Mohan E Syam, Sunitha R
Department of Computer Science, School of Engineering and Technology, Pondicherry University, Puducherry, India.
Data Brief. 2023 Jul 26;50:109452. doi: 10.1016/j.dib.2023.109452. eCollection 2023 Oct.
Regional languages are being used more frequently in online platforms as a result of the expanding use of digital technology. Understanding user opinions on social media platforms, forums, blogs, and other digital platforms that employ Indian regional languages has become significant due to their role in various applications. Research on sentiment analysis of Indian regional language texts suffers due to the unavailability of available regional language datasets. The curated Malayalam Aspect Based Sentiment Analysis (MABSA) dataset is a labeled dataset for Aspect Based Sentiment Analysis (ABSA) on the Indian regional language Malayalam over the movie review domain. Malayalam movie reviews, an excellent source of text data for ABSA, are collected from an online survey using Google form and manually collecting reviews from three social media platforms: IMDb, Facebook, and YouTube. Nine target aspects were identified, and three annotators annotated the dataset based on the sentiment polarity of each aspect. A total of 4000 reviews were collected, and a total of 7507 aspects are identified in the reviews. Spearman's correlation and Fleiss Kappa Index are used to analyze the annotated dataset's correlation. It has been found that the high correlation between the annotators implies that the MABSA dataset is of gold standard.
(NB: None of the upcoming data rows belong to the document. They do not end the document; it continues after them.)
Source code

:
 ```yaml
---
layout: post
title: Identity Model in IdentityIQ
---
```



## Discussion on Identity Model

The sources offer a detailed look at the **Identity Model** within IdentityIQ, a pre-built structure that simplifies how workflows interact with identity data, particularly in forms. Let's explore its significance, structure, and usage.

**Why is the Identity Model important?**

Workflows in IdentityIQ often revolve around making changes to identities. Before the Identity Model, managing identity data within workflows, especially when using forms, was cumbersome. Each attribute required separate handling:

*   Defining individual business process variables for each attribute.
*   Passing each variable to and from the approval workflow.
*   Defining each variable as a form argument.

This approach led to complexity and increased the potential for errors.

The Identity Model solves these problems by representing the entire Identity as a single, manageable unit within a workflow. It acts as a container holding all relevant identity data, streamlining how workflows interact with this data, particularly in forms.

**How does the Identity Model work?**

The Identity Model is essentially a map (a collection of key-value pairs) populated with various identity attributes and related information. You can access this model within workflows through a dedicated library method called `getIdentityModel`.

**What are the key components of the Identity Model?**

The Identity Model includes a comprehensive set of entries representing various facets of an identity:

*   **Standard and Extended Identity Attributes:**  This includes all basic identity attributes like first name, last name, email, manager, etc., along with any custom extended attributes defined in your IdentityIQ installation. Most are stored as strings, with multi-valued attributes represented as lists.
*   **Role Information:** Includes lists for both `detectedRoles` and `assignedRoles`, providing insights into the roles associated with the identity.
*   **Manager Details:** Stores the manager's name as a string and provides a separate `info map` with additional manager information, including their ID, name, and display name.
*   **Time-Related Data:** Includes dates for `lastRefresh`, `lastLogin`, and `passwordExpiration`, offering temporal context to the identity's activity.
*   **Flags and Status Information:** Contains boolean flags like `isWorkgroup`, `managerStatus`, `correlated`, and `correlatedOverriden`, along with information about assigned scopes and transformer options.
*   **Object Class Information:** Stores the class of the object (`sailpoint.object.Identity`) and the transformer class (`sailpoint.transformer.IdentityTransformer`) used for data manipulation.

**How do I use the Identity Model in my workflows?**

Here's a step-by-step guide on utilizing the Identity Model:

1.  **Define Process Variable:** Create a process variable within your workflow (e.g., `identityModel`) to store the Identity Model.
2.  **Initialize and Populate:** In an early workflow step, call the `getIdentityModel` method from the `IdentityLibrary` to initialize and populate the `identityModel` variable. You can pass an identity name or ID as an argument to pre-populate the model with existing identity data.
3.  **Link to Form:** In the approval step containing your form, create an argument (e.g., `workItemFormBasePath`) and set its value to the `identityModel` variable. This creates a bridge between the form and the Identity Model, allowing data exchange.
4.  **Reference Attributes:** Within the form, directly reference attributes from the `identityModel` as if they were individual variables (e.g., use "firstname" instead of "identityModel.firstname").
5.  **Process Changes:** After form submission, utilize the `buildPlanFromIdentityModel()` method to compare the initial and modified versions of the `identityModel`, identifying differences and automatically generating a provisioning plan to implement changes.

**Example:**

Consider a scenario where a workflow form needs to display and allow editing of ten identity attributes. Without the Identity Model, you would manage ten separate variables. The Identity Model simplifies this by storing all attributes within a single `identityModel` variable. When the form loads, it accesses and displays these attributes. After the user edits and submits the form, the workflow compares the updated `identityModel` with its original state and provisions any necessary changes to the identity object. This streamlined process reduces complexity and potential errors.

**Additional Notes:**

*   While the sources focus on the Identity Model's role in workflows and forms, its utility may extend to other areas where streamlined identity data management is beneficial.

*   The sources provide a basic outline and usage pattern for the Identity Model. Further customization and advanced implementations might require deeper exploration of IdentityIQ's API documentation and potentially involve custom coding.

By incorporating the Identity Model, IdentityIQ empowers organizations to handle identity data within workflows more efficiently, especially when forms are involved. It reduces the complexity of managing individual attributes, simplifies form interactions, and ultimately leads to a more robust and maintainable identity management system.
由于数字技术的广泛应用,地区语言在在线平台上的使用频率越来越高。鉴于印度地区语言在各种应用中的作用,了解用户在使用印度地区语言的社交媒体平台、论坛、博客及其他数字平台上的意见变得至关重要。由于缺乏可用的地区语言数据集,对印度地区语言文本的情感分析研究受到了阻碍。精心策划的马拉雅拉姆语基于方面的情感分析(MABSA)数据集是一个标记数据集,用于在电影评论领域对印度地区语言马拉雅拉姆语进行基于方面的情感分析(ABSA)。马拉雅拉姆语电影评论是ABSA的优秀文本数据来源,通过使用谷歌表单进行在线调查,并从IMDb、Facebook和YouTube这三个社交媒体平台手动收集评论来获取。确定了九个目标方面,三位注释者根据每个方面的情感极性对数据集进行注释。总共收集了4000条评论,评论中总共识别出7507个方面。使用斯皮尔曼相关性和弗赖斯kappa指数来分析注释数据集的相关性。研究发现,注释者之间的高度相关性意味着MABSA数据集具有黄金标准。